▸ **RECORDS PROVIDED**:
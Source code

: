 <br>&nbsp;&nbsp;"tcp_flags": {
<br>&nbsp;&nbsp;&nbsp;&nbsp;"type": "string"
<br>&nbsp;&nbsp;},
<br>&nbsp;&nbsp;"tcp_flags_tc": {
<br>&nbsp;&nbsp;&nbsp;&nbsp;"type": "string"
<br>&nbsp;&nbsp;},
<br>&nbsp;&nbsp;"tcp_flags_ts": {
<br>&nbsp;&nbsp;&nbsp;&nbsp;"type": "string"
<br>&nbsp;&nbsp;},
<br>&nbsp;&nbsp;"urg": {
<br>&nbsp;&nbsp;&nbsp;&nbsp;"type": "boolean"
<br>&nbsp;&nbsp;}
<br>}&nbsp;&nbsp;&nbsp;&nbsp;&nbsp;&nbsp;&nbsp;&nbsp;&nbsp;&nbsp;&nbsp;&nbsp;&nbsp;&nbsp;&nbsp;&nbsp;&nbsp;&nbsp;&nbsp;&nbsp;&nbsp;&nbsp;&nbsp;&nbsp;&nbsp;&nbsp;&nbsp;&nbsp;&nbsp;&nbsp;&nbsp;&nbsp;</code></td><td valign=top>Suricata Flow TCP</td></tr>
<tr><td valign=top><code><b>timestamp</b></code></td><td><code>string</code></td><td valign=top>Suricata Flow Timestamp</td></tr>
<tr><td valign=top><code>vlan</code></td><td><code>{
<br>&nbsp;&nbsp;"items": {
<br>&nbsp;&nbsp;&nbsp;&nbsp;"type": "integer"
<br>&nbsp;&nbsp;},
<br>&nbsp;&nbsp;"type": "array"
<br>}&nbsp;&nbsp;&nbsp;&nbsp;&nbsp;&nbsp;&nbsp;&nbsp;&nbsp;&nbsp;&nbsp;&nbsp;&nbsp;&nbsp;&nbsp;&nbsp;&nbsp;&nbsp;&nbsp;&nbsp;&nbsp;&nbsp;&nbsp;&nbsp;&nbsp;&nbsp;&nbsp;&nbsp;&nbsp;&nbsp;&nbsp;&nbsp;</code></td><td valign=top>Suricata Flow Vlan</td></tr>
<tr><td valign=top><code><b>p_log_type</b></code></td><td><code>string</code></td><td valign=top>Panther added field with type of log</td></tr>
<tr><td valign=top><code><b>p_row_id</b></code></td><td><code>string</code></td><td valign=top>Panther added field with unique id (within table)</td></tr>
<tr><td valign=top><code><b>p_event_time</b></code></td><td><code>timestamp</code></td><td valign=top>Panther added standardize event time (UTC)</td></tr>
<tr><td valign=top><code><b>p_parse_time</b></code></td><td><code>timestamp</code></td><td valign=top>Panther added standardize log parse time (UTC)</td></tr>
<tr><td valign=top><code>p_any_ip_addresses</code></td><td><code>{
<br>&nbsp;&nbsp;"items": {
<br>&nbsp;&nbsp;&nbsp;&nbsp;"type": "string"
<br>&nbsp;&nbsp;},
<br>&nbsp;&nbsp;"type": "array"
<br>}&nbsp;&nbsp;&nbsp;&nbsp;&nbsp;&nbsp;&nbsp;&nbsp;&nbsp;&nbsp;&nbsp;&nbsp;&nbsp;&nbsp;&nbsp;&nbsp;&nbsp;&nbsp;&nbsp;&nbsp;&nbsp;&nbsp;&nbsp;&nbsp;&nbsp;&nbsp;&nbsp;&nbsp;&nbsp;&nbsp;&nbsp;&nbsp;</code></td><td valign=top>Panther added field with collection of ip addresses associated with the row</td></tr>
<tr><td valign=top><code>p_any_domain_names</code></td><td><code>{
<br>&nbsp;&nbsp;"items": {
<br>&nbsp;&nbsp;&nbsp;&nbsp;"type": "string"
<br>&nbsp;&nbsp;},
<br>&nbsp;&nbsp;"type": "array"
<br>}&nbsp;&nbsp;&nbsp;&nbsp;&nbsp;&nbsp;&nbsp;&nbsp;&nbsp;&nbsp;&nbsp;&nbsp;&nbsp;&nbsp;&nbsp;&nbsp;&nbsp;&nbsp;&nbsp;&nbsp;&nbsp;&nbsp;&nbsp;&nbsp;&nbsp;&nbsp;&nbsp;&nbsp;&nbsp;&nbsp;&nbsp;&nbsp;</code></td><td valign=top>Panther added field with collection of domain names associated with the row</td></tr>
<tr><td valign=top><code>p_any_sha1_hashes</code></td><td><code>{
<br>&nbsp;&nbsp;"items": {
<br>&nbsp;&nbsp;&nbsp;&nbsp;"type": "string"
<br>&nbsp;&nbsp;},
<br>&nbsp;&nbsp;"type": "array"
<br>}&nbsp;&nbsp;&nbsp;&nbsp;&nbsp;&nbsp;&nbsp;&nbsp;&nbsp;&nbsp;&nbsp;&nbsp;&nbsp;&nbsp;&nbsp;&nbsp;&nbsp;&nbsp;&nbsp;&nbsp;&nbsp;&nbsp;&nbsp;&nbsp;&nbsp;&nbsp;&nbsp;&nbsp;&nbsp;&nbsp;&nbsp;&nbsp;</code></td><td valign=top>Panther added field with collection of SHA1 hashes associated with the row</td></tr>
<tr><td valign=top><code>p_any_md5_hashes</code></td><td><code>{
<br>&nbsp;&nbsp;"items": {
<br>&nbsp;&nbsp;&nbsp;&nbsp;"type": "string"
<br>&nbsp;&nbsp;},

▸ **AIM OF THE TASK**: Please transcribe the entire listing precisely.

▸ **ANSWER BOX**:
Source code

: <br>&nbsp;&nbsp;"tcp_flags": {
<br>&nbsp;&nbsp;&nbsp;&nbsp;"type": "string"
<br>&nbsp;&nbsp;},
<br>&nbsp;&nbsp;"tcp_flags_tc": {
<br>&nbsp;&nbsp;&nbsp;&nbsp;"type": "string"
<br>&nbsp;&nbsp;},
<br>&nbsp;&nbsp;"tcp_flags_ts": {
<br>&nbsp;&nbsp;&nbsp;&nbsp;"type": "string"
<br>&nbsp;&nbsp;},
<br>&nbsp;&nbsp;"urg": {
<br>&nbsp;&nbsp;&nbsp;&nbsp;"type": "boolean"
<br>&nbsp;&nbsp;}
<br>}&nbsp;&nbsp;&nbsp;&nbsp;&nbsp;&nbsp;&nbsp;&nbsp;&nbsp;&nbsp;&nbsp;&nbsp;&nbsp;&nbsp;&nbsp;&nbsp;&nbsp;&nbsp;&nbsp;&nbsp;&nbsp;&nbsp;&nbsp;&nbsp;&nbsp;&nbsp;&nbsp;&nbsp;&nbsp;&nbsp;&nbsp;&nbsp;</code></td><td valign=top>Suricata Flow TCP</td></tr>
<tr><td valign=top><code><b>timestamp</b></code></td><td><code>string</code></td><td valign=top>Suricata Flow Timestamp</td></tr>
<tr><td valign=top><code>vlan</code></td><td><code>{
<br>&nbsp;&nbsp;"items": {
<br>&nbsp;&nbsp;&nbsp;&nbsp;"type": "integer"
<br>&nbsp;&nbsp;},
<br>&nbsp;&nbsp;"type": "array"
<br>}&nbsp;&nbsp;&nbsp;&nbsp;&nbsp;&nbsp;&nbsp;&nbsp;&nbsp;&nbsp;&nbsp;&nbsp;&nbsp;&nbsp;&nbsp;&nbsp;&nbsp;&nbsp;&nbsp;&nbsp;&nbsp;&nbsp;&nbsp;&nbsp;&nbsp;&nbsp;&nbsp;&nbsp;&nbsp;&nbsp;&nbsp;&nbsp;</code></td><td valign=top>Suricata Flow Vlan</td></tr>
<tr><td valign=top><code><b>p_log_type</b></code></td><td><code>string</code></td><td valign=top>Panther added field with type of log</td></tr>
<tr><td valign=top><code><b>p_row_id</b></code></td><td><code>string</code></td><td valign=top>Panther added field with unique id (within table)</td></tr>
<tr><td valign=top><code><b>p_event_time</b></code></td><td><code>timestamp</code></td><td valign=top>Panther added standardize event time (UTC)</td></tr>
<tr><td valign=top><code><b>p_parse_time</b></code></td><td><code>timestamp</code></td><td valign=top>Panther added standardize log parse time (UTC)</td></tr>
<tr><td valign=top><code>p_any_ip_addresses</code></td><td><code>{
<br>&nbsp;&nbsp;"items": {
<br>&nbsp;&nbsp;&nbsp;&nbsp;"type": "string"
<br>&nbsp;&nbsp;},
<br>&nbsp;&nbsp;"type": "array"
<br>}&nbsp;&nbsp;&nbsp;&nbsp;&nbsp;&nbsp;&nbsp;&nbsp;&nbsp;&nbsp;&nbsp;&nbsp;&nbsp;&nbsp;&nbsp;&nbsp;&nbsp;&nbsp;&nbsp;&nbsp;&nbsp;&nbsp;&nbsp;&nbsp;&nbsp;&nbsp;&nbsp;&nbsp;&nbsp;&nbsp;&nbsp;&nbsp;</code></td><td valign=top>Panther added field with collection of ip addresses associated with the row</td></tr>
<tr><td valign=top><code>p_any_domain_names</code></td><td><code>{
<br>&nbsp;&nbsp;"items": {
<br>&nbsp;&nbsp;&nbsp;&nbsp;"type": "string"
<br>&nbsp;&nbsp;},
<br>&nbsp;&nbsp;"type": "array"
<br>}&nbsp;&nbsp;&nbsp;&nbsp;&nbsp;&nbsp;&nbsp;&nbsp;&nbsp;&nbsp;&nbsp;&nbsp;&nbsp;&nbsp;&nbsp;&nbsp;&nbsp;&nbsp;&nbsp;&nbsp;&nbsp;&nbsp;&nbsp;&nbsp;&nbsp;&nbsp;&nbsp;&nbsp;&nbsp;&nbsp;&nbsp;&nbsp;</code></td><td valign=top>Panther added field with collection of domain names associated with the row</td></tr>
<tr><td valign=top><code>p_any_sha1_hashes</code></td><td><code>{
<br>&nbsp;&nbsp;"items": {
<br>&nbsp;&nbsp;&nbsp;&nbsp;"type": "string"
<br>&nbsp;&nbsp;},
<br>&nbsp;&nbsp;"type": "array"
<br>}&nbsp;&nbsp;&nbsp;&nbsp;&nbsp;&nbsp;&nbsp;&nbsp;&nbsp;&nbsp;&nbsp;&nbsp;&nbsp;&nbsp;&nbsp;&nbsp;&nbsp;&nbsp;&nbsp;&nbsp;&nbsp;&nbsp;&nbsp;&nbsp;&nbsp;&nbsp;&nbsp;&nbsp;&nbsp;&nbsp;&nbsp;&nbsp;</code></td><td valign=top>Panther added field with collection of SHA1 hashes associated with the row</td></tr>
<tr><td valign=top><code>p_any_md5_hashes</code></td><td><code>{
<br>&nbsp;&nbsp;"items": {
<br>&nbsp;&nbsp;&nbsp;&nbsp;"type": "string"
<br>&nbsp;&nbsp;},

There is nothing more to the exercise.